**Instructions to follow:** When the line containing "Если вы хотите" is found in the data below, copy it and each line after it through the line containing "Прототип функции родительского", exactly and with no others.

**Data to process:**
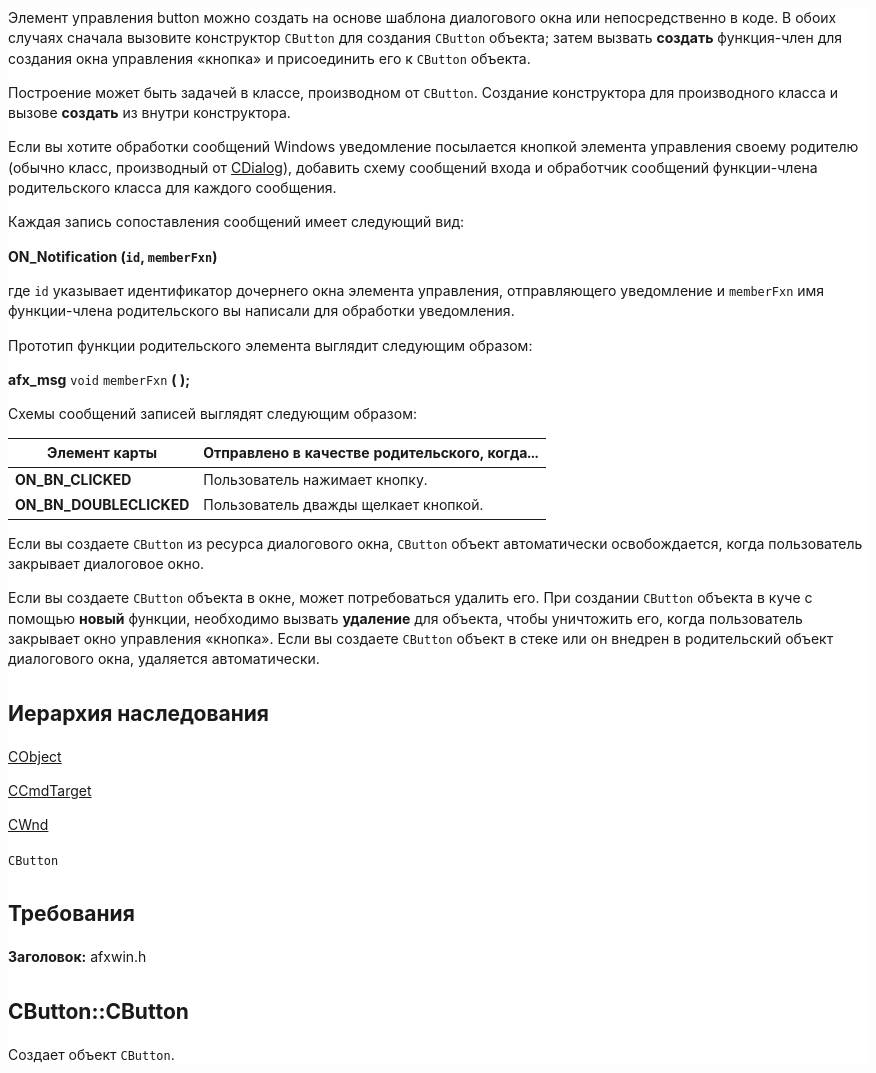  Элемент управления button можно создать на основе шаблона диалогового окна или непосредственно в коде. В обоих случаях сначала вызовите конструктор `CButton` для создания `CButton` объекта; затем вызвать **создать** функция-член для создания окна управления «кнопка» и присоединить его к `CButton` объекта.  
  
 Построение может быть задачей в классе, производном от `CButton`. Создание конструктора для производного класса и вызове **создать** из внутри конструктора.  
  
 Если вы хотите обработки сообщений Windows уведомление посылается кнопкой элемента управления своему родителю (обычно класс, производный от [CDialog](../../mfc/reference/cdialog-class.md)), добавить схему сообщений входа и обработчик сообщений функции-члена родительского класса для каждого сообщения.  
  
 Каждая запись сопоставления сообщений имеет следующий вид:  
  
 **ON_**Notification **(**`id`, `memberFxn`**)**  
  
 где `id` указывает идентификатор дочернего окна элемента управления, отправляющего уведомление и `memberFxn` имя функции-члена родительского вы написали для обработки уведомления.  
  
 Прототип функции родительского элемента выглядит следующим образом:  
  
 **afx_msg** `void` `memberFxn` **( );**  
  
 Схемы сообщений записей выглядят следующим образом:  
  
|Элемент карты|Отправлено в качестве родительского, когда...|  
|---------------|----------------------------|  
|**ON_BN_CLICKED**|Пользователь нажимает кнопку.|  
|**ON_BN_DOUBLECLICKED**|Пользователь дважды щелкает кнопкой.|  
  
 Если вы создаете `CButton` из ресурса диалогового окна, `CButton` объект автоматически освобождается, когда пользователь закрывает диалоговое окно.  
  
 Если вы создаете `CButton` объекта в окне, может потребоваться удалить его. При создании `CButton` объекта в куче с помощью **новый** функции, необходимо вызвать **удаление** для объекта, чтобы уничтожить его, когда пользователь закрывает окно управления «кнопка». Если вы создаете `CButton` объект в стеке или он внедрен в родительский объект диалогового окна, удаляется автоматически.  
  
## <a name="inheritance-hierarchy"></a>Иерархия наследования  
 [CObject](../../mfc/reference/cobject-class.md)  
  
 [CCmdTarget](../../mfc/reference/ccmdtarget-class.md)  
  
 [CWnd](../../mfc/reference/cwnd-class.md)  
  
 `CButton`  
  
## <a name="requirements"></a>Требования  
 **Заголовок:** afxwin.h  
  
##  <a name="cbutton"></a>CButton::CButton  
 Создает объект `CButton`.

**Response area:**
 Если вы хотите обработки сообщений Windows уведомление посылается кнопкой элемента управления своему родителю (обычно класс, производный от [CDialog](../../mfc/reference/cdialog-class.md)), добавить схему сообщений входа и обработчик сообщений функции-члена родительского класса для каждого сообщения.  
  
 Каждая запись сопоставления сообщений имеет следующий вид:  
  
 **ON_**Notification **(**`id`, `memberFxn`**)**  
  
 где `id` указывает идентификатор дочернего окна элемента управления, отправляющего уведомление и `memberFxn` имя функции-члена родительского вы написали для обработки уведомления.  
  
 Прототип функции родительского элемента выглядит следующим образом:  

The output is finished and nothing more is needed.